Lock-and-mint keeps the original on the source chain, locked in a vault contract. A synthetic wrapped copy is minted on the destination. When the user wants their original back they burn the wrapped copy and the vault releases the original. The original is never destroyed, and — crucially — the vault only needs transferFrom permission (which the user grants via approve), not any special role on the NFT contract itself. This makes it the right choice whenever you are bridging an existing collection you do not control.

We are building the lock-and-mint variant. The NFT contract (ProviderNFT) is a stand-in for any third-party ERC-721 — the vault is entirely collection-agnostic.

Architecture Overview

The system has two contracts, one on each chain:

  • NFTVault (Ethereum Sepolia) — receives deposits, locks NFTs, and releases them when a burn confirmation arrives from the other chain.
  • WrappedNFT (OP Sepolia) — mints wrapped tokens when a deposit message arrives, and burns them when the user wants to return to the source chain.

CCIP is the transport layer. There is no custom relayer, no off-chain oracle, and no multisig bridge committee. The two contracts talk to each other through the Chainlink router, and the only trust assumption beyond the contracts themselves is the CCIP protocol.

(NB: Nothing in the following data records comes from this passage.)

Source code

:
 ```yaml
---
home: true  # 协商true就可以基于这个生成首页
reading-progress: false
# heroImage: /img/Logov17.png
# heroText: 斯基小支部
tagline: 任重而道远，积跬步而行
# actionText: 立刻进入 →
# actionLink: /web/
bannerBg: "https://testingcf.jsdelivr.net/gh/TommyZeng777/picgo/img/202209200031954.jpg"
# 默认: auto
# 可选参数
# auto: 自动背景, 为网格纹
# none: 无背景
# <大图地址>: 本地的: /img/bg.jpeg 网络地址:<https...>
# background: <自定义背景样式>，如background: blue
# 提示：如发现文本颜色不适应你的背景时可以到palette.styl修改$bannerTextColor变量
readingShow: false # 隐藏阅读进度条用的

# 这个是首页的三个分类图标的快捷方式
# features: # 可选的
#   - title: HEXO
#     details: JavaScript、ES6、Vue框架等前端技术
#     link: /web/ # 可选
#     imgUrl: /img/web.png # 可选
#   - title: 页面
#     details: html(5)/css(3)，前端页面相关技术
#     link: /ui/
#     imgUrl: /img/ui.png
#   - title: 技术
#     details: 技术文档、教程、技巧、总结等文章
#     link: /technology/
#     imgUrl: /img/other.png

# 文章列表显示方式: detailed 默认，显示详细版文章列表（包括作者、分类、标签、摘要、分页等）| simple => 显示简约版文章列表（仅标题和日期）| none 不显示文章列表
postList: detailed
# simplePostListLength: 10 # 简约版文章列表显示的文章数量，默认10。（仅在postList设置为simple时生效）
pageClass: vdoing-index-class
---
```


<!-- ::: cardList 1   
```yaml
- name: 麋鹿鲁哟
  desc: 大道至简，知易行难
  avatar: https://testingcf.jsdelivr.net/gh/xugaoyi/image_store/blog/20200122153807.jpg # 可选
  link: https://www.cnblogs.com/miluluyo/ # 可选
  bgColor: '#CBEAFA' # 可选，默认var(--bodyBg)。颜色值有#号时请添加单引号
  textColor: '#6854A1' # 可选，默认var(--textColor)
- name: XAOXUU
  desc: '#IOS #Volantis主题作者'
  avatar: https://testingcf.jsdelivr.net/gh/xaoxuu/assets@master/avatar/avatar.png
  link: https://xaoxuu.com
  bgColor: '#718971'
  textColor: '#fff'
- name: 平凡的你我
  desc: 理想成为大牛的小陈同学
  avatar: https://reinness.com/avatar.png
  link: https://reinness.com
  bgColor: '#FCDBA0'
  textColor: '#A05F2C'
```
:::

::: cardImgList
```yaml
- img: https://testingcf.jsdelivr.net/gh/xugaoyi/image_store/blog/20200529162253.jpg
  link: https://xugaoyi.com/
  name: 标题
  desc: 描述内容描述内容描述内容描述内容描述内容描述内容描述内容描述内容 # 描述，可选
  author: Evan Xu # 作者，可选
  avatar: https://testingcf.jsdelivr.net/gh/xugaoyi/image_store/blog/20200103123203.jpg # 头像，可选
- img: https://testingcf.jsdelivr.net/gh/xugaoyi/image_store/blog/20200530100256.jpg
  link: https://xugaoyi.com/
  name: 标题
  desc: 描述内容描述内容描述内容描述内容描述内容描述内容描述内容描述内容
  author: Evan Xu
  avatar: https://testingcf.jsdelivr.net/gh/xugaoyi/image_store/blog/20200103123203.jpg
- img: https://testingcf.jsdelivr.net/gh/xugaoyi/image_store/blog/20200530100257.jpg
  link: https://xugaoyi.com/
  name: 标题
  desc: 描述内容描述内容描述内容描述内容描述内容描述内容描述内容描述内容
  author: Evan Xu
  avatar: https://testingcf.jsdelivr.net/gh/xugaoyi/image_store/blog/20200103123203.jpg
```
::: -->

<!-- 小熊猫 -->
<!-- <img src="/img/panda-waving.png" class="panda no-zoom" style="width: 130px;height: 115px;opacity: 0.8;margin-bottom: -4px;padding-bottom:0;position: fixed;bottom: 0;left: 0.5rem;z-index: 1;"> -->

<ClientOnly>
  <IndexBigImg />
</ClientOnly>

Here is the full round-trip flow:

User (Sepolia)
  │
  ├─ approve(NFTVault, tokenId)
  └─ deposit(tokenId, WrappedNFT, OP_SELECTOR)
       │  locks NFT in vault
       └─ CCIP ──────────────────────────────────────────────────────►
                                                                       │
                                                             WrappedNFT._ccipReceive
                                                               ├─ mint wrapped token
                                                               ├─ store tokenURI
                                                               └─ store sourceVault

User (OP Sepolia)
  └─ burn(tokenId, recipient, SEPOLIA_SELECTOR)
       │  burns wrapped token
       └─ CCIP ◄──────────────────────────────────────────────────────
  │
  NFTVault._ccipReceive
    └─ safeTransferFrom(vault → recipient)

Source Chain: NFTVault

NFTVault inherits from three interfaces:

  • CCIPReceiver — so it can receive inbound CCIP messages (the burn confirmation)
  • OwnerIsCreator — Chainlink’s lightweight ownership primitive
  • IERC721Receiver — so safeTransferFrom does not revert when the NFT is pulled in

Locking: the deposit function

function deposit(
    uint256 tokenId,
    address receiver,
    uint64 destinationChainSelector
)
    public
    payable
    onlyAllowlistedDestinationChain(destinationChainSelector)
    validateReceiver(receiver)
    returns (bytes32 messageId)
{
    if (msg.sender != nft_contract.ownerOf(tokenId)) revert NotOwner(msg.sender, tokenId);
    if (nft_contract.getApproved(tokenId) != address(this)) revert NotApproved(tokenId, address(this), address(nft_contract));

    string memory tokenUri = nft_contract.tokenURI(tokenId);

    bytes memory payload = abi.encode(
        tokenUri,
        tokenId,
        msg.sender,           // original owner — will be minted-to on the destination
        address(nft_contract) // source collection address (carried for extensibility)
    );

    Client.EVM2AnyMessage memory evm2AnyMessage = buildCCIPMessage(receiver, payload, address(0));
    uint256 fees = getCCIPMessageFee(destinationChainSelector, evm2AnyMessage);
    if (fees == 0 || msg.value < fees) revert NotEnoughBalance(msg.value, fees);

    nft_contract.safeTransferFrom(msg.sender, address(this), tokenId); // lock first

    IRouterClient router = IRouterClient(this.getRouter());
    messageId = router.ccipSend{value: fees}(destinationChainSelector, evm2AnyMessage);

    emit MessageSent(messageId, destinationChainSelector, receiver, payload, fees);

    uint256 refundAmount = msg.value - fees;
    if (refundAmount > 0) {
        (bool success,) = msg.sender.call{value: refundAmount}("");
        if (!success) revert RefundFailed(msg.sender, refundAmount);
    }

    return messageId;
}

A few things worth noting here:

The tokenURI is read on-chain and travels with the message. This means metadata is available the instant the message lands on the destination — no extra cross-chain call is needed to query it. The tradeoff is a larger CCIP payload for tokens with long URIs.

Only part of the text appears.